ORBIT Ring Traveler System: Unleashing High-Speed And Flawless Quality In Ring Spinning Mills
The key to success of a ring spinning mill lies in its ability to produce flawless quality with the highest possible production speed. Selecting the best ring traveler system is crucial here. ORBIT allows exceptional speeds above 23,000 rpm without compromising quality.
When the spindle speed is increased, the frictional power between the ring and the traveler, and thus the heat generation, increases exponentially. When speeds are too high, C-shaped travelers are therefore thermally damaged and fail.

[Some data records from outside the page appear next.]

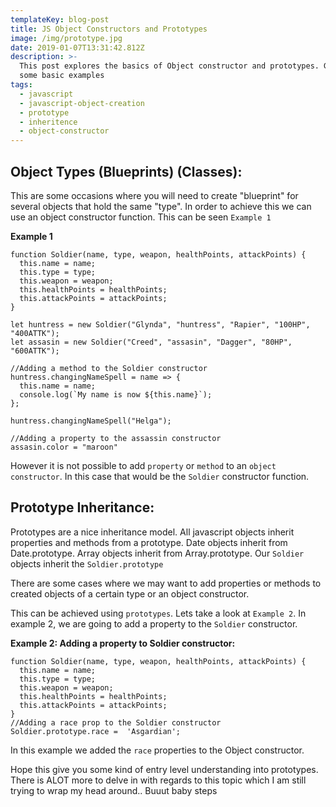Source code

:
 ```yaml
---
templateKey: blog-post
title: JS Object Constructors and Prototypes
image: /img/prototype.jpg
date: 2019-01-07T13:31:42.812Z
description: >-
  This post explores the basics of Object constructor and prototypes. Giving
  some basic examples
tags:
  - javascript
  - javascript-object-creation
  - prototype
  - inheritence
  - object-constructor
---
```

## Object Types (Blueprints) (Classes):

This are some occasions where you will need to create "blueprint" for several objects that hold the same "type". In order to achieve this we can use an object constructor function. This can be seen `Example 1`

<strong>Example 1</strong>

```
function Soldier(name, type, weapon, healthPoints, attackPoints) {
  this.name = name;
  this.type = type;
  this.weapon = weapon;
  this.healthPoints = healthPoints;
  this.attackPoints = attackPoints;
}

let huntress = new Soldier("Glynda", "huntress", "Rapier", "100HP", "400ATTK");
let assasin = new Soldier("Creed", "assasin", "Dagger", "80HP", "600ATTK");

//Adding a method to the Soldier constructor
huntress.changingNameSpell = name => {
  this.name = name;
  console.log(`My name is now ${this.name}`);
};

huntress.changingNameSpell("Helga");

//Adding a property to the assassin constructor
assasin.color = "maroon"
```

However it is not possible to add `property` or `method` to an `object constructor`. In this case that would be the `Soldier` constructor function.

## Prototype Inheritance:

Prototypes are a nice inheritance model. All javascript objects inherit properties and methods from a prototype. Date objects inherit from Date.prototype. Array objects inherit from Array.prototype. Our `Soldier` objects inherit the `Soldier.prototype`

There are some cases where we may want to add properties or methods to created objects of a certain type or an object constructor.

This can be achieved using `prototypes`. Lets take a look at `Example 2`. In example 2, we are going to add a property to the `Soldier` constructor.

<strong>Example 2: Adding a property to Soldier constructor:</strong>
```
function Soldier(name, type, weapon, healthPoints, attackPoints) {
  this.name = name;
  this.type = type;
  this.weapon = weapon;
  this.healthPoints = healthPoints;
  this.attackPoints = attackPoints;
}
//Adding a race prop to the Soldier constructor
Soldier.prototype.race =  'Asgardian';
```
In this example we added the `race` properties to the Object constructor.

Hope this give you some kind of entry level understanding into prototypes. There is ALOT more to delve in with regards to this topic which I am still trying to wrap my head around.. Buuut baby steps
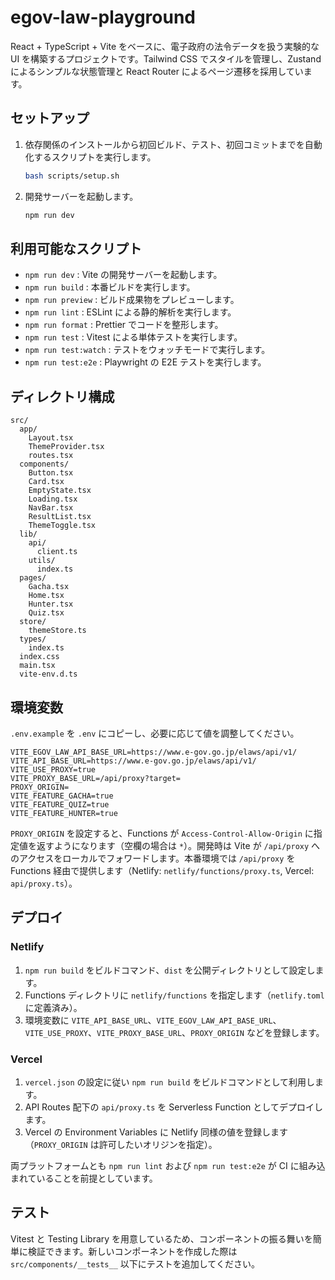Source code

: # egov-law-playground

React + TypeScript + Vite をベースに、電子政府の法令データを扱う実験的な UI を構築するプロジェクトです。Tailwind CSS でスタイルを管理し、Zustand によるシンプルな状態管理と React Router によるページ遷移を採用しています。

## セットアップ

1. 依存関係のインストールから初回ビルド、テスト、初回コミットまでを自動化するスクリプトを実行します。
   ```bash
   bash scripts/setup.sh
   ```
2. 開発サーバーを起動します。
   ```bash
   npm run dev
   ```

## 利用可能なスクリプト

- `npm run dev` : Vite の開発サーバーを起動します。
- `npm run build` : 本番ビルドを実行します。
- `npm run preview` : ビルド成果物をプレビューします。
- `npm run lint` : ESLint による静的解析を実行します。
- `npm run format` : Prettier でコードを整形します。
- `npm run test` : Vitest による単体テストを実行します。
- `npm run test:watch` : テストをウォッチモードで実行します。
- `npm run test:e2e` : Playwright の E2E テストを実行します。

## ディレクトリ構成

```
src/
  app/
    Layout.tsx
    ThemeProvider.tsx
    routes.tsx
  components/
    Button.tsx
    Card.tsx
    EmptyState.tsx
    Loading.tsx
    NavBar.tsx
    ResultList.tsx
    ThemeToggle.tsx
  lib/
    api/
      client.ts
    utils/
      index.ts
  pages/
    Gacha.tsx
    Home.tsx
    Hunter.tsx
    Quiz.tsx
  store/
    themeStore.ts
  types/
    index.ts
  index.css
  main.tsx
  vite-env.d.ts
```

## 環境変数

`.env.example` を `.env` にコピーし、必要に応じて値を調整してください。

```
VITE_EGOV_LAW_API_BASE_URL=https://www.e-gov.go.jp/elaws/api/v1/
VITE_API_BASE_URL=https://www.e-gov.go.jp/elaws/api/v1/
VITE_USE_PROXY=true
VITE_PROXY_BASE_URL=/api/proxy?target=
PROXY_ORIGIN=
VITE_FEATURE_GACHA=true
VITE_FEATURE_QUIZ=true
VITE_FEATURE_HUNTER=true
```

`PROXY_ORIGIN` を設定すると、Functions が `Access-Control-Allow-Origin` に指定値を返すようになります（空欄の場合は `*`）。開発時は Vite が `/api/proxy` へのアクセスをローカルでフォワードします。本番環境では `/api/proxy` を Functions 経由で提供します（Netlify: `netlify/functions/proxy.ts`, Vercel: `api/proxy.ts`）。

## デプロイ

### Netlify

1. `npm run build` をビルドコマンド、`dist` を公開ディレクトリとして設定します。
2. Functions ディレクトリに `netlify/functions` を指定します（`netlify.toml` に定義済み）。
3. 環境変数に `VITE_API_BASE_URL`、`VITE_EGOV_LAW_API_BASE_URL`、`VITE_USE_PROXY`、`VITE_PROXY_BASE_URL`、`PROXY_ORIGIN` などを登録します。

### Vercel

1. `vercel.json` の設定に従い `npm run build` をビルドコマンドとして利用します。
2. API Routes 配下の `api/proxy.ts` を Serverless Function としてデプロイします。
3. Vercel の Environment Variables に Netlify 同様の値を登録します（`PROXY_ORIGIN` は許可したいオリジンを指定）。

両プラットフォームとも `npm run lint` および `npm run test:e2e` が CI に組み込まれていることを前提としています。

## テスト

Vitest と Testing Library を用意しているため、コンポーネントの振る舞いを簡単に検証できます。新しいコンポーネントを作成した際は `src/components/__tests__` 以下にテストを追加してください。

Increase in speed and production
The ORBIT features a large contact surface between the ring and the traveler (Fig. 1), which is four to five times bigger than that of a T-flange ring. This drastically reduces the pressure and thus the heat generation. It also provides more stable running conditions and allows the traveler weight to be reduced, so speeds above 23,000 rpm can be reached.
The size of the yarn passage also plays an important role (Fig 1), especially when processing man-made fibres which are prone to heat damages. The ORBIT ring traveler system benefits from a large yarn passage which minimizes thermal damages for better yarn quality.
Zero compromise on quality
The large contact area of ORBIT between the ring and traveler contributes to the gentle handling of fibres. The stable running conditions coupled with the reduced surface pressure and the optimal heat conduction result in low yarn breakage rates.
Recent tests (Fig. 2) conducted at spinning mills across the world confirm that even at higher speeds, the ORBIT shows better results in yarn quality than traditional systems.
Often imitated but never duplicated, the ORBIT ring-traveler system (Fig. 3) is the reference for spinning at the highest speed. With a wide scope of applications for all kinds of fibres, with yarn counts between Ne 20 and Ne 80, the ORBIT ring-traveler system is the solution to reach higher production and, in some cases, even better quality.